(Beginning of Available data)
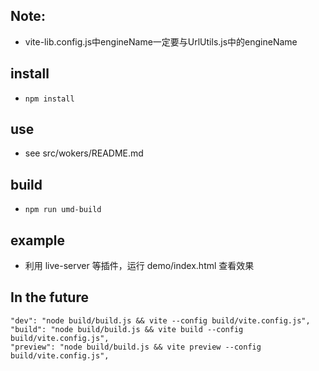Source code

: ## Note:
  * vite-lib.config.js中engineName一定要与UrlUtils.js中的engineName

##  install
  * `npm install` 

##  use 
  * see src/wokers/README.md
##  build 
  * `npm run umd-build`

## example
  * 利用 live-server 等插件，运行 demo/index.html 查看效果

## In the future
    "dev": "node build/build.js && vite --config build/vite.config.js",
    "build": "node build/build.js && vite build --config build/vite.config.js",
    "preview": "node build/build.js && vite preview --config build/vite.config.js",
(End of Available data)
Give back each line above exactly, with pictures dropped.

Source code

: ## Note:
  * vite-lib.config.js中engineName一定要与UrlUtils.js中的engineName

##  install
  * `npm install` 

##  use 
  * see src/wokers/README.md
##  build 
  * `npm run umd-build`

## example
  * 利用 live-server 等插件，运行 demo/index.html 查看效果

## In the future
    "dev": "node build/build.js && vite --config build/vite.config.js",
    "build": "node build/build.js && vite build --config build/vite.config.js",
    "preview": "node build/build.js && vite preview --config build/vite.config.js",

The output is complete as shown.